Dangling side by side from the filthy rungs of the ladder, Ben and Jeff kicked against the iron grate of the crematorium hatchway one more time. The dull clang resonated through the chamber.

‘I’m going to puke,’ Jeff mumbled.

‘Again,’ Ben said. They’d been trying for what seemed like forever, and he could only hope that nobody had heard the noise. They swung their weight back from the hatch, then lashed out in unison.

This time, the clang of their boots on the iron grate was mixed with a screech as hinges rusted solid for over half a century gave way and the hatch moved. Not much, just an inch. But it moved, and Ben felt the relief scorch through his veins like whisky.

‘We’re nearly there. Once more.’

The final kick sent the hatch crashing open.

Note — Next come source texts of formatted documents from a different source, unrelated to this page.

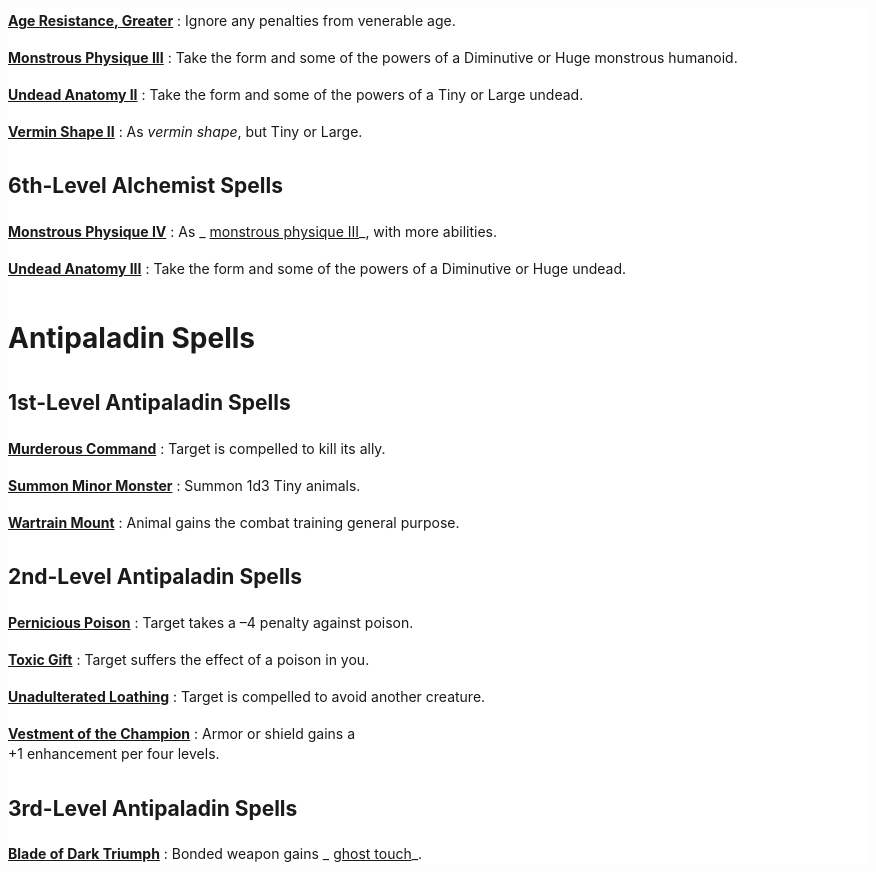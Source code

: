 **[Age Resistance, Greater](/pathfinderRPG/prd/ultimateMagic/spells/ageResistance.html#_age-resistance,-greater)** <sup></sup>: Ignore any penalties from venerable age.

**[Monstrous Physique III](/pathfinderRPG/prd/ultimateMagic/spells/monstrousPhysique.html#_monstrous-physique-iii)** <sup></sup>: Take the form and some of the powers of a Diminutive or Huge monstrous humanoid.

**[Undead Anatomy II](/pathfinderRPG/prd/ultimateMagic/spells/undeadAnatomy.html#_undead-anatomy-ii)** <sup></sup>: Take the form and some of the powers of a Tiny or Large undead.

**[Vermin Shape II](/pathfinderRPG/prd/ultimateMagic/spells/verminShape.html#_vermin-shape-ii)** <sup></sup>: As _vermin shape_, but Tiny or Large.

## 6th-Level Alchemist Spells

**[Monstrous Physique IV](/pathfinderRPG/prd/ultimateMagic/spells/monstrousPhysique.html#_monstrous-physique-iv)** <sup></sup>: As _ [monstrous physique III](/pathfinderRPG/prd/ultimateMagic/spells/monstrousPhysique.html#_monstrous-physique-iii)_, with more abilities.

**[Undead Anatomy III](/pathfinderRPG/prd/ultimateMagic/spells/undeadAnatomy.html#_undead-anatomy-iii)** <sup></sup>: Take the form and some of the powers of a Diminutive or Huge undead.

# Antipaladin Spells

## 1st-Level Antipaladin Spells

**[Murderous Command](/pathfinderRPG/prd/ultimateMagic/spells/murderousCommand.html#_murderous-command)** <sup></sup>: Target is compelled to kill its ally.

**[Summon Minor Monster](/pathfinderRPG/prd/ultimateMagic/spells/summonMinorMonster.html#_summon-minor-monster)** <sup></sup>: Summon 1d3 Tiny animals.

**[Wartrain Mount](/pathfinderRPG/prd/ultimateMagic/spells/wartrainMount.html#_wartrain-mount)** <sup></sup>: Animal gains the combat training general purpose.

## 2nd-Level Antipaladin Spells

**[Pernicious Poison](/pathfinderRPG/prd/ultimateMagic/spells/perniciousPoison.html#_pernicious-poison)** <sup></sup>: Target takes a –4 penalty against poison.

**[Toxic Gift](/pathfinderRPG/prd/ultimateMagic/spells/toxicGift.html#_toxic-gift)** <sup></sup>: Target suffers the effect of a poison in you.

**[Unadulterated Loathing](/pathfinderRPG/prd/ultimateMagic/spells/unadulteratedLoathing.html#_unadulterated-loathing)** <sup></sup>: Target is compelled to avoid another creature.

**[Vestment of the Champion](/pathfinderRPG/prd/ultimateMagic/spells/vestmentOfTheChampion.html#_vestment-of-the-champion)** <sup></sup>: Armor or shield gains a   
+1 enhancement per four levels.

## 3rd-Level Antipaladin Spells

**[Blade of Dark Triumph](/pathfinderRPG/prd/ultimateMagic/spells/bladeOfDarkTriumph.html#_blade-of-dark-triumph)** <sup></sup>: Bonded weapon gains _ [ghost touch](/pathfinderRPG/prd//magicItems/weapons.html#_weapons-ghost-touch)_.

‘You go first,’ Ben said, and Jeff wasted no time in clambering past him and crawling out of the hole. Ben followed. After a few feet he was able to stand, and looked around him through his night-vision goggles.

They were in the rough-hewn stone anteroom from where the SS soldiers must have flung the bodies of the dead before
sloshing gasoline over them and setting them alight. Maybe towards the very end, when the soldiers needed every drop of fuel to escape the approaching Soviet troops, they hadn’t bothered burning their victims at all, but just shot those still alive in the back of the head and turfed the corpses into the hole to rot.

Ben thought about Don Jarrett, the Holocaust denier. Another trip to Bruges suddenly seemed like a very good idea.

If he ever got out of this.

Up three pitted stone steps and they were in a passageway. The air was dank and foul, but it felt like pure oxygen after the obscenity of the crematorium. The passage wound onwards. They unslung their weapons and flipped off their safeties as they came to an unmarked doorway. Ben counted
one – two – three
. A deep breath and they pushed through.

The light hit them. Across the corridor in which they found themselves, cobwebbed lamps strung together by loose wires threw a dim, yellowish glow that was unbearably bright with their goggles. They flipped them up, blinking to adjust their vision.

There was nobody about. They turned left and kept moving. They were on full battle-alert now, in that state of heightened awareness in which every muscle was tight, every nerve jangling and the mind racing with constant anticipation of what could be waiting around every corner. Life never felt more vivid than when death was just an instant away.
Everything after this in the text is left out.